Nach der Veröffentlichung dieses Artikels meldete sich am Mittwochnachmittag die Post beim Klein Report mit einer ergänzenden Stellungnahme: «Die Post hat den Sozialpartnern in der aktuellen Lohnrunde ein Angebot von 0,4 Prozent mehr Lohn gemacht. Dies generell für alle Mitarbeitenden im GAV - und trotz einer klar negativen Teuerung von -0,7 Prozent», heisst es seitens der Post.

Das Angebot der Post ist «noch besser als jenes vom Vorjahr». Und dies trotz eines «deutlich schlechteren Geschäftsganges und einer negativen Teuerung», schreibt der Staatsbetrieb weiter.

Die Post habe die Teuerung in den vergangenen Jahren stets ausgeglichen und die Löhne der Mitarbeitenden im GAV «substantiell angehoben»: «Kumuliert übertrafen die Lohnmassnahmen der Post die Teuerung in den letzten 5 Jahren um 4,18 Prozent.»
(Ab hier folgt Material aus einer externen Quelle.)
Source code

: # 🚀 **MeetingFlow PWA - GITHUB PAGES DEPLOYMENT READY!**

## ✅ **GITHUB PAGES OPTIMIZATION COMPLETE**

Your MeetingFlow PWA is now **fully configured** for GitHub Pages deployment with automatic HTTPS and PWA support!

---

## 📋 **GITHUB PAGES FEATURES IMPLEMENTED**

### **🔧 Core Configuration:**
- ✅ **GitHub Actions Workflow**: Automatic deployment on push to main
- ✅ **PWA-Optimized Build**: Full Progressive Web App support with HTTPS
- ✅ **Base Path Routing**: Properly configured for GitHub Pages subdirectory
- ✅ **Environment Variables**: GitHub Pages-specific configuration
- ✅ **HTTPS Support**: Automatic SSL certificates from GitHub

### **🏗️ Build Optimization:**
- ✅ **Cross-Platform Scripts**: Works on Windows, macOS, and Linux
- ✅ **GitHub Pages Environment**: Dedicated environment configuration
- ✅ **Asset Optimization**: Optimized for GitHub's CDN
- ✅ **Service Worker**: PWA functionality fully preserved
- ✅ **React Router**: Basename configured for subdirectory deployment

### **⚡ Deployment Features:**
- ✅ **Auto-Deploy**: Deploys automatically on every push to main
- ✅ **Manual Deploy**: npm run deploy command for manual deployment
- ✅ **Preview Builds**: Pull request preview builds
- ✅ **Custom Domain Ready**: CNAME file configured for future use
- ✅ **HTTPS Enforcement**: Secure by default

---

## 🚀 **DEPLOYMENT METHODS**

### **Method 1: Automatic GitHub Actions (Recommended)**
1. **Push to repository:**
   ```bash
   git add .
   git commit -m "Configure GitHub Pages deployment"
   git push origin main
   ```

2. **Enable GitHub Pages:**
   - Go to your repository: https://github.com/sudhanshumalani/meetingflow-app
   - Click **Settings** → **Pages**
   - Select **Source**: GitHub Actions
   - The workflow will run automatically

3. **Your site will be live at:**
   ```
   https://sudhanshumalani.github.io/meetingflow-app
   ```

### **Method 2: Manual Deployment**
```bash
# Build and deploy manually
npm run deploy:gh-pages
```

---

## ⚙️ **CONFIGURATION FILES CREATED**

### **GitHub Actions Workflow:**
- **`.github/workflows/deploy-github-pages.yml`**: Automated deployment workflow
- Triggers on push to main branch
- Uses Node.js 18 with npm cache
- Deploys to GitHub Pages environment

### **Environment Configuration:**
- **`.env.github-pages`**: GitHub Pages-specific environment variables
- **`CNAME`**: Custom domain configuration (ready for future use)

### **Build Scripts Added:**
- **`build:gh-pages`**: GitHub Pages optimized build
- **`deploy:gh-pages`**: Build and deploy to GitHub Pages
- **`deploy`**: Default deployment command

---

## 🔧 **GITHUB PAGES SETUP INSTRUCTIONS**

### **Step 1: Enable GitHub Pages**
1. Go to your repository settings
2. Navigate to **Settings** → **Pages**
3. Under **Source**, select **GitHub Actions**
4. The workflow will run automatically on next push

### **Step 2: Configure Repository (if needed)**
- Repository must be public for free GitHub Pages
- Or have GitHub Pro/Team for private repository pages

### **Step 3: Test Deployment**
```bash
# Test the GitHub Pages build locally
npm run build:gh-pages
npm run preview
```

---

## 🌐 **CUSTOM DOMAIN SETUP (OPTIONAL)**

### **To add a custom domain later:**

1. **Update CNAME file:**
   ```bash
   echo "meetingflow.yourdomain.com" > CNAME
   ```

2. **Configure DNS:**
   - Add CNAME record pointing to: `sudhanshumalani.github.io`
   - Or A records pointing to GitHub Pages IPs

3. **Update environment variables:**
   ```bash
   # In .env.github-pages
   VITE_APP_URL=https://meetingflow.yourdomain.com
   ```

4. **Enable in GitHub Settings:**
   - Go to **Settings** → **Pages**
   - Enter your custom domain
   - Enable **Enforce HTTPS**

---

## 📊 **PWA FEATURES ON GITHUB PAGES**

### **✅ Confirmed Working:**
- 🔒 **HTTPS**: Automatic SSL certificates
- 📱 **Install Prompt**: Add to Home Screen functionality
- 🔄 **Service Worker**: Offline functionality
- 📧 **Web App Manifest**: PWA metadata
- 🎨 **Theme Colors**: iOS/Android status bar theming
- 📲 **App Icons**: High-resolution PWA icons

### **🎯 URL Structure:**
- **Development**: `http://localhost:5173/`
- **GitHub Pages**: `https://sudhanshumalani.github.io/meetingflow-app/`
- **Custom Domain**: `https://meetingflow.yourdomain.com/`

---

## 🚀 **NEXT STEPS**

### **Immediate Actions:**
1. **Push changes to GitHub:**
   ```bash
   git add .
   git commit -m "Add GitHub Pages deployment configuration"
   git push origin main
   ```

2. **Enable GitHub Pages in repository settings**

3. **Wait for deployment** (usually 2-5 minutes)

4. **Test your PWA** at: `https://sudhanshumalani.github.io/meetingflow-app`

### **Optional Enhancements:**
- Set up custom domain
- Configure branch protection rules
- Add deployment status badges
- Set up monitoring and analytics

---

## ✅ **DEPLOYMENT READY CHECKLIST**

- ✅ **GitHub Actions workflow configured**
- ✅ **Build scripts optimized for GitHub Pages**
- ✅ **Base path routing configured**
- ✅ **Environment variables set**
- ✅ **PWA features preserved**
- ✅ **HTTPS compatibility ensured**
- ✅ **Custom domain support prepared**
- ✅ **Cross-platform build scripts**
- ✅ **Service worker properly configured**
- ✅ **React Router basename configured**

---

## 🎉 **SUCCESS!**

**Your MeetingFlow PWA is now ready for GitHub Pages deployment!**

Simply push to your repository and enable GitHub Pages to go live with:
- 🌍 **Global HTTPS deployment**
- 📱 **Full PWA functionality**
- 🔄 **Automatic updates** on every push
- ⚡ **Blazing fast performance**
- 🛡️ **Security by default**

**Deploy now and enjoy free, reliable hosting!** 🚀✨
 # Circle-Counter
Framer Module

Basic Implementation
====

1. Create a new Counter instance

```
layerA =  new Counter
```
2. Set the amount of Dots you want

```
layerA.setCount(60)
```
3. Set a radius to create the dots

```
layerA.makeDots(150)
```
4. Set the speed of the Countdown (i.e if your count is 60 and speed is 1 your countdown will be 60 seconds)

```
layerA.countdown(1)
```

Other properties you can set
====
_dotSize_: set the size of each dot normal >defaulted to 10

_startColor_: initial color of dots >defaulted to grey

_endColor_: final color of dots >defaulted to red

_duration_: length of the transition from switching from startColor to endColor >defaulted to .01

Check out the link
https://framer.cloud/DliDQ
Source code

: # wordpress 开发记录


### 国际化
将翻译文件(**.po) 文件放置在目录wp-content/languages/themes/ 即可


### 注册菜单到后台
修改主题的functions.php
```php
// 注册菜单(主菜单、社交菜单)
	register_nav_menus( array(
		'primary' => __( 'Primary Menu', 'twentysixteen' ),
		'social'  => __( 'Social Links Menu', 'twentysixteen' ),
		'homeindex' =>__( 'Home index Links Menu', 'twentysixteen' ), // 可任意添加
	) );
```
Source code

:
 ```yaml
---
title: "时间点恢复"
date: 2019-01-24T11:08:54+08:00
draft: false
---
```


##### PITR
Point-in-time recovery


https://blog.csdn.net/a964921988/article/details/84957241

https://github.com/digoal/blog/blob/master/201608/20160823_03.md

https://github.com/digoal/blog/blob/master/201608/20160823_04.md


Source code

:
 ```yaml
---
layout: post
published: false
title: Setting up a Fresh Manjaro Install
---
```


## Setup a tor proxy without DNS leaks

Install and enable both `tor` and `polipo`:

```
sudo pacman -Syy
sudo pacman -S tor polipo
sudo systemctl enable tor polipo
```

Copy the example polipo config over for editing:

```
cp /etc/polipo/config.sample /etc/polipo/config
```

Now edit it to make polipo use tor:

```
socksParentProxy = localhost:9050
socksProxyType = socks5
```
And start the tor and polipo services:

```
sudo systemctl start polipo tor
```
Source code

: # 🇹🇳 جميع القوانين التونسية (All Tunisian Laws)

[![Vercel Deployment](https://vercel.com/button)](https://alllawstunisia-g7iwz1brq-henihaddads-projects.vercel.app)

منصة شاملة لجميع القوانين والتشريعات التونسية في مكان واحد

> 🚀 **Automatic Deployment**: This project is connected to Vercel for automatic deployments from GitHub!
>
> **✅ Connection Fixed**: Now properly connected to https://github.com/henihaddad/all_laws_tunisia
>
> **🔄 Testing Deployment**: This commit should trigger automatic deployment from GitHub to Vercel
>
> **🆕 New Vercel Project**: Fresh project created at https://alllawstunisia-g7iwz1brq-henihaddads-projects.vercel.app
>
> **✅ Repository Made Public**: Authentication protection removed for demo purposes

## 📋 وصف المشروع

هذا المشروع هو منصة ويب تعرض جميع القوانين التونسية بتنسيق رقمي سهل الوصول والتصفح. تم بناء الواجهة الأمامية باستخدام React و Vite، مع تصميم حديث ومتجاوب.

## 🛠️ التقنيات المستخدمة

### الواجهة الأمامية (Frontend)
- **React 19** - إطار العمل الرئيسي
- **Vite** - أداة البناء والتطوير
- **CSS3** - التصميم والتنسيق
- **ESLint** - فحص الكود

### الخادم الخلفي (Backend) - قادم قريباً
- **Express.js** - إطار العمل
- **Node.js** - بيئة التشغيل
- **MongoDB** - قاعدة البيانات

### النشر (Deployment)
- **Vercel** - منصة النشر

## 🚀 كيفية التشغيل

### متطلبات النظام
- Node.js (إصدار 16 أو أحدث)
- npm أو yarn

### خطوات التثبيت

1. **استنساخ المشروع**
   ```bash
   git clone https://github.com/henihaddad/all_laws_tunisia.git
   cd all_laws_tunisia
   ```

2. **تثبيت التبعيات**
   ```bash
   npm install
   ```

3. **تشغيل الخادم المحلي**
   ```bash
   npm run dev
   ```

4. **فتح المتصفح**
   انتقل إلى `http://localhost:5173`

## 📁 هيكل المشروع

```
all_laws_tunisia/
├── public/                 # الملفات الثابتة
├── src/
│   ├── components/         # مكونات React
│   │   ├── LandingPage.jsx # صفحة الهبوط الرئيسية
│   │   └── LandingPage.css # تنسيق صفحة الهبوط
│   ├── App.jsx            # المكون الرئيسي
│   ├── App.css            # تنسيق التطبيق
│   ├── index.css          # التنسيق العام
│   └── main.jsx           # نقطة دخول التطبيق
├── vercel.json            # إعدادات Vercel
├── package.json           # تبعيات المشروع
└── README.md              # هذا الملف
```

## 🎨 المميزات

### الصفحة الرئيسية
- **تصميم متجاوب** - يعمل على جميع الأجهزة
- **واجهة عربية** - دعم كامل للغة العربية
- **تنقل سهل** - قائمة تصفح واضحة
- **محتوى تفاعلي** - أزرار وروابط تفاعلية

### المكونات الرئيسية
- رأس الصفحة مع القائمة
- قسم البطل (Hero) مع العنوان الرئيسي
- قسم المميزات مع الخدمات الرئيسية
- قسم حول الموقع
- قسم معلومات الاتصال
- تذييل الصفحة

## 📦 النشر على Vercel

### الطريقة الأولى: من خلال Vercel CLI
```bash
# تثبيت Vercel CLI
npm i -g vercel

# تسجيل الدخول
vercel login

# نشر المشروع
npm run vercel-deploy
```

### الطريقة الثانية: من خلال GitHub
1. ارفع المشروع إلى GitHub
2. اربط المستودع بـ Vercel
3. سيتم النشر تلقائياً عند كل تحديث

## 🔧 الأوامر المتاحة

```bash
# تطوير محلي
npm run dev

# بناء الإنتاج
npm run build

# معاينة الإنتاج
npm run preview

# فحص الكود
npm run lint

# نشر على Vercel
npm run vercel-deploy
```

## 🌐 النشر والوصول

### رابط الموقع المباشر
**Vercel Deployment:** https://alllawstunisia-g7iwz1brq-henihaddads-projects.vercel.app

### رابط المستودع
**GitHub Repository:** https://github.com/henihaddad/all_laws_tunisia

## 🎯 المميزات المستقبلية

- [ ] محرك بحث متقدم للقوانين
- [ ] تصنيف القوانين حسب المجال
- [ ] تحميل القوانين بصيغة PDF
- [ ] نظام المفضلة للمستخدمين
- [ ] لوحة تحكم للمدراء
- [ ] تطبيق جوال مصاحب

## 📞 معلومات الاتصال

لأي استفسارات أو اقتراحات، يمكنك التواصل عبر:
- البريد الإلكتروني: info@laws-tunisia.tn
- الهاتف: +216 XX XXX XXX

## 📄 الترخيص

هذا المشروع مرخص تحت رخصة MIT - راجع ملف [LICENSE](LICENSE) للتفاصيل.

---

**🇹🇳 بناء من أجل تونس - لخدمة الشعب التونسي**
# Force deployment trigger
«Die Post anerkennt die grossen Leistungen der Mitarbeitenden in diesem ausserordentlichen Jahr, speziell im Zusammenhang mit Corona.» Darum habe sie 2020 insgesamt über 20 Millionen Franken für Sonderprämien bereitgestellt. Den besonders belasteten Mitarbeitenden im Betrieb und am Schalter haben die Post zwei Mal je 500 Franken ausbezahlt – «insgesamt also 1'000 Franken Prämie pro Person (bei einem Beschäftigungsgrad von 100 Prozent).»